Collected data:
########

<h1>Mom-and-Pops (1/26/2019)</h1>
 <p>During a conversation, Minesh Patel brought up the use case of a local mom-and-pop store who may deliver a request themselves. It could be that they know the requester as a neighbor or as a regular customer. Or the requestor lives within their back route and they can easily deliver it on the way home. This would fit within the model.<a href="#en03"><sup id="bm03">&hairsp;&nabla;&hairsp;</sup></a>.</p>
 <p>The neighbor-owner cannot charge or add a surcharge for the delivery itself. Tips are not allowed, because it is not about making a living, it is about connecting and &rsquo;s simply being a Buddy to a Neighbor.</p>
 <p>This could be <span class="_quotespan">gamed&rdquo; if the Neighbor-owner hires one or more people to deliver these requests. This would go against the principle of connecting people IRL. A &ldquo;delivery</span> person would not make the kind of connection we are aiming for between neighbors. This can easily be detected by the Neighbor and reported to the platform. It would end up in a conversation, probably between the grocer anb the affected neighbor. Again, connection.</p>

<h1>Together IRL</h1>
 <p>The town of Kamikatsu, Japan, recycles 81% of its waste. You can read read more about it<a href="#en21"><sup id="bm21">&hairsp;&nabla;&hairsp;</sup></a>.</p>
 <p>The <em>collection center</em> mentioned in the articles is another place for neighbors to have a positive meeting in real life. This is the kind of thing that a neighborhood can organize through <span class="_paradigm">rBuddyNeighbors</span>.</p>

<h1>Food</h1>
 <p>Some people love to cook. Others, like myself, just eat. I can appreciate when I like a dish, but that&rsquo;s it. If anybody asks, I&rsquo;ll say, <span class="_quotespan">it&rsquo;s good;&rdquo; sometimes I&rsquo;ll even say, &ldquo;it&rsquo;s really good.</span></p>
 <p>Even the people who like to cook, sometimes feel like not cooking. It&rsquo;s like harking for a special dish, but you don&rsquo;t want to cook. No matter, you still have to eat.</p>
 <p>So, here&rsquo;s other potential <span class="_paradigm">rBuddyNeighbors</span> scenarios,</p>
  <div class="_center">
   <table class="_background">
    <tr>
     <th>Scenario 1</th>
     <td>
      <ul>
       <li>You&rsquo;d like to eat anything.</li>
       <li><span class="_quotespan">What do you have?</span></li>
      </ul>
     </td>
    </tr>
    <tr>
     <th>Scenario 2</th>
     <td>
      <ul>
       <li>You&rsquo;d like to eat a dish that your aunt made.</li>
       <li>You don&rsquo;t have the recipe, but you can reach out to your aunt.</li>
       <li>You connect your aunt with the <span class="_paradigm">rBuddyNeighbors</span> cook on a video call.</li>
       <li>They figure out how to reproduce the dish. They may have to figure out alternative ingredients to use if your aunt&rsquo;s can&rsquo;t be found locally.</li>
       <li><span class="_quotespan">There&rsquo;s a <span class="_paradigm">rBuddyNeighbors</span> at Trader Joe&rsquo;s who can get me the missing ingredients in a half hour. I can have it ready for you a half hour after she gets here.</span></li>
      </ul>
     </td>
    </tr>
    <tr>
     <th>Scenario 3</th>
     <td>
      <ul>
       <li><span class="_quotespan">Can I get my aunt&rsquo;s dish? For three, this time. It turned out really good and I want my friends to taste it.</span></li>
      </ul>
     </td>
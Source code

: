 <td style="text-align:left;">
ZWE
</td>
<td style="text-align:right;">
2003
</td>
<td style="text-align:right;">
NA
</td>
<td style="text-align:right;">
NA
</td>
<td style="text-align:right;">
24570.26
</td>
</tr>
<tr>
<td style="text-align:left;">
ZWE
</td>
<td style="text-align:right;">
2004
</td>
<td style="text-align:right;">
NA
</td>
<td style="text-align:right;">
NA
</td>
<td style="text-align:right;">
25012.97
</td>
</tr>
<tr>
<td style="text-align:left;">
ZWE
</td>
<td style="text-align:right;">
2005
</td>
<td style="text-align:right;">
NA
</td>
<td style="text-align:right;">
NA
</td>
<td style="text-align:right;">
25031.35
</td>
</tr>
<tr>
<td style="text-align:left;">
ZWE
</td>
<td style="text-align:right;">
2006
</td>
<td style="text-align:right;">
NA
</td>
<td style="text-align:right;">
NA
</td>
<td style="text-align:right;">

########

Could you give the data above again, exact in every line?

<h1>Mom-and-Pops (1/26/2019)</h1>
 <p>During a conversation, Minesh Patel brought up the use case of a local mom-and-pop store who may deliver a request themselves. It could be that they know the requester as a neighbor or as a regular customer. Or the requestor lives within their back route and they can easily deliver it on the way home. This would fit within the model.<a href="#en03"><sup id="bm03">&hairsp;&nabla;&hairsp;</sup></a>.</p>
 <p>The neighbor-owner cannot charge or add a surcharge for the delivery itself. Tips are not allowed, because it is not about making a living, it is about connecting and &rsquo;s simply being a Buddy to a Neighbor.</p>
 <p>This could be <span class="_quotespan">gamed&rdquo; if the Neighbor-owner hires one or more people to deliver these requests. This would go against the principle of connecting people IRL. A &ldquo;delivery</span> person would not make the kind of connection we are aiming for between neighbors. This can easily be detected by the Neighbor and reported to the platform. It would end up in a conversation, probably between the grocer anb the affected neighbor. Again, connection.</p>

<h1>Together IRL</h1>
 <p>The town of Kamikatsu, Japan, recycles 81% of its waste. You can read read more about it<a href="#en21"><sup id="bm21">&hairsp;&nabla;&hairsp;</sup></a>.</p>
 <p>The <em>collection center</em> mentioned in the articles is another place for neighbors to have a positive meeting in real life. This is the kind of thing that a neighborhood can organize through <span class="_paradigm">rBuddyNeighbors</span>.</p>

<h1>Food</h1>
 <p>Some people love to cook. Others, like myself, just eat. I can appreciate when I like a dish, but that&rsquo;s it. If anybody asks, I&rsquo;ll say, <span class="_quotespan">it&rsquo;s good;&rdquo; sometimes I&rsquo;ll even say, &ldquo;it&rsquo;s really good.</span></p>
 <p>Even the people who like to cook, sometimes feel like not cooking. It&rsquo;s like harking for a special dish, but you don&rsquo;t want to cook. No matter, you still have to eat.</p>
 <p>So, here&rsquo;s other potential <span class="_paradigm">rBuddyNeighbors</span> scenarios,</p>
  <div class="_center">
   <table class="_background">
    <tr>
     <th>Scenario 1</th>
     <td>
      <ul>
       <li>You&rsquo;d like to eat anything.</li>
       <li><span class="_quotespan">What do you have?</span></li>
      </ul>
     </td>
    </tr>
    <tr>
     <th>Scenario 2</th>
     <td>
      <ul>
       <li>You&rsquo;d like to eat a dish that your aunt made.</li>
       <li>You don&rsquo;t have the recipe, but you can reach out to your aunt.</li>
       <li>You connect your aunt with the <span class="_paradigm">rBuddyNeighbors</span> cook on a video call.</li>
       <li>They figure out how to reproduce the dish. They may have to figure out alternative ingredients to use if your aunt&rsquo;s can&rsquo;t be found locally.</li>
       <li><span class="_quotespan">There&rsquo;s a <span class="_paradigm">rBuddyNeighbors</span> at Trader Joe&rsquo;s who can get me the missing ingredients in a half hour. I can have it ready for you a half hour after she gets here.</span></li>
      </ul>
     </td>
    </tr>
    <tr>
     <th>Scenario 3</th>
     <td>
      <ul>
       <li><span class="_quotespan">Can I get my aunt&rsquo;s dish? For three, this time. It turned out really good and I want my friends to taste it.</span></li>
      </ul>
     </td>
Source code

: <td style="text-align:left;">
ZWE
</td>
<td style="text-align:right;">
2003
</td>
<td style="text-align:right;">
NA
</td>
<td style="text-align:right;">
NA
</td>
<td style="text-align:right;">
24570.26
</td>
</tr>
<tr>
<td style="text-align:left;">
ZWE
</td>
<td style="text-align:right;">
2004
</td>
<td style="text-align:right;">
NA
</td>
<td style="text-align:right;">
NA
</td>
<td style="text-align:right;">
25012.97
</td>
</tr>
<tr>
<td style="text-align:left;">
ZWE
</td>
<td style="text-align:right;">
2005
</td>
<td style="text-align:right;">
NA
</td>
<td style="text-align:right;">
NA
</td>
<td style="text-align:right;">
25031.35
</td>
</tr>
<tr>
<td style="text-align:left;">
ZWE
</td>
<td style="text-align:right;">
2006
</td>
<td style="text-align:right;">
NA
</td>
<td style="text-align:right;">
NA
</td>
<td style="text-align:right;">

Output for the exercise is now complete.